Turning Limestone into Lime Steel Foundations
Limestone is a sedimentary rock of calcium carbonate (CaCO3) and is composed mainly of the two minerals calcite and aragonite.
It is extracted from the earth’s crust either by underground shaft mining or open-pit mining at ground level. Depending on the limestone’s degree of purity, it may also contain impurities such as silica, clay, silt, and sand. As mined, limestone requires refinement prior to use in the steelmaking and ironmaking processes to react properly. Limestone fines are also used in the production of sinter and direct-reduced iron.
To be useful in the steelmaking and ironmaking processes, limestone is heated in a rotary lime kiln to create what is called “burnt” lime, or calcium oxide (CaO). Limestone is charged at the cold end of the lime kiln and as the cylindrical kiln rotates, it falls toward the burner end. As the limestone travels through the kiln, the burner heats the limestone to remove the carbon and some of the oxygen, transforming it into lime. Upon exiting the kiln, the “burnt” lime is cooled, screened, and sized for use in the next steps of the steelmaking process.

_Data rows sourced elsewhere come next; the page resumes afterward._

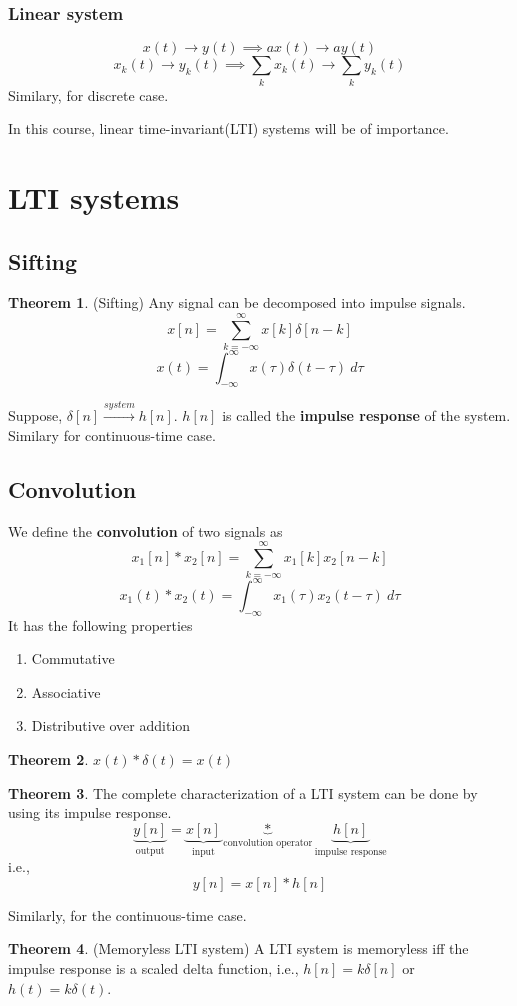 \documentclass[10pt, a4paper]{extarticle}
\theoremstyle{definition}
\newtheorem*{thm}{Theorem}
\begin{document}
  \subsubsection{Linear system}
  \[x(t)\to y(t)\implies ax(t)\to ay(t)\tag*{(Homogeneity)}\]
  \[x_k(t)\to y_k(t)\implies \sum_k x_k(t)\to\sum_k y_k(t)\tag*{(Additivity)}\]
	Similary, for discrete case.

  In this course, linear time-invariant(LTI) systems will be of importance.
  \section{LTI systems}
  \subsection{Sifting}
  \begin{thm}(Sifting)
	  Any signal can be decomposed into impulse signals.
	  \[x[n]=\sum_{k=-\infty}^\infty x[k]\delta[n-k]\]
	  \[x(t)=\int_{-\infty}^{\infty}x(\tau)\delta(t-\tau)\ d\tau\]
  \end{thm}
  Suppose, $\delta[n]\xrightarrow{system}h[n]$. $h[n]$ is called the \textbf{impulse response} of the system. Similary for continuous-time case.
  \subsection{Convolution}
	We define the \textbf{convolution} of two signals as
  \[x_1[n]*x_2[n]=\sum_{k=-\infty}^\infty x_1[k]x_2[n-k]\]
  \[x_1(t)*x_2(t)=\int_{-\infty}^{\infty}x_1(\tau)x_2(t-\tau)\ d\tau\]
  It has the following properties
  \begin{enumerate}
	  \item Commutative
	  \item Associative
	  \item Distributive over addition
	  \end{enumerate}
\begin{thm}
		$x(t)*\delta(t)=x(t)$
	\end{thm}
  \begin{thm}
	  The complete characterization of a LTI system can be done by using its impulse response.
	  \[\underbrace{y[n]}_{\text{output}}=\underbrace{x[n]}_{\text{input}}\underbrace{*}_{\text{convolution operator}}\underbrace{h[n]}_{\text{impulse response}}\]
	  i.e.,\[y[n]=x[n]*h[n]\]
  \end{thm}
  Similarly, for the continuous-time case.

  	\begin{thm}(Memoryless LTI system)
		A LTI system is memoryless iff the impulse response is a scaled delta function, i.e., $h[n]=k\delta[n]$ or $h(t)=k\delta(t)$.
	\end{thm}
\end{document}
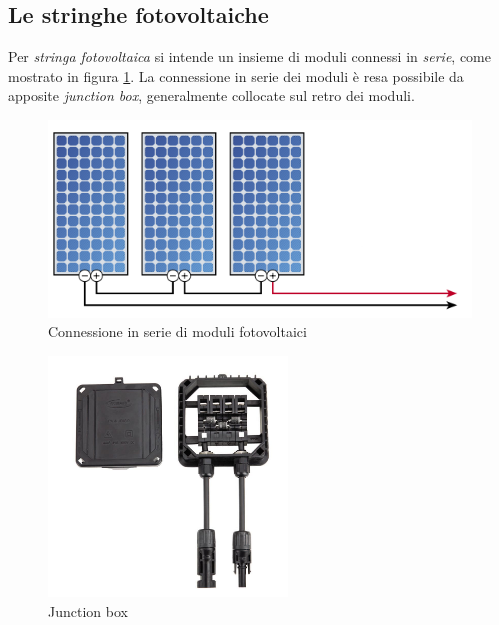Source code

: %
\subsection{Le stringhe fotovoltaiche}
Per \emph{stringa fotovoltaica} si intende un insieme di moduli connessi in \emph{serie}, 
come mostrato in figura \ref{stringa}.
%
La connessione in serie dei moduli \`e resa possibile da apposite \emph{junction box}, 
generalmente collocate sul retro dei moduli.
%

%
\begin{figure}[!h]
\centering
\includegraphics[width=350pt]{img/pv-string.png}
\caption{Connessione in serie di moduli fotovoltaici}
\label{stringa}
\end{figure}
%
%
\begin{figure}[!h]
\centering
\includegraphics[width=180pt]{img/pv-junction-box.jpg}
\caption{Junction box}
\end{figure}
%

During the blast furnace step of the iron making process, burnt lime is used as the flux material for slag production. Slag and the lime in it are extremely reactive and they collect impurities from the hot metal, such as oxides, inclusions, phosphorus, and sulfur.
Dolomitic lime is a special type of limestone that contains a high amount of magnesium oxide (MgO). Magnesium oxide is a critical component in steelmaking slags because it creates the proper slag chemistry, further increasing the slag’s ability to absorb impurities and enhancing the quality and composition of the steel.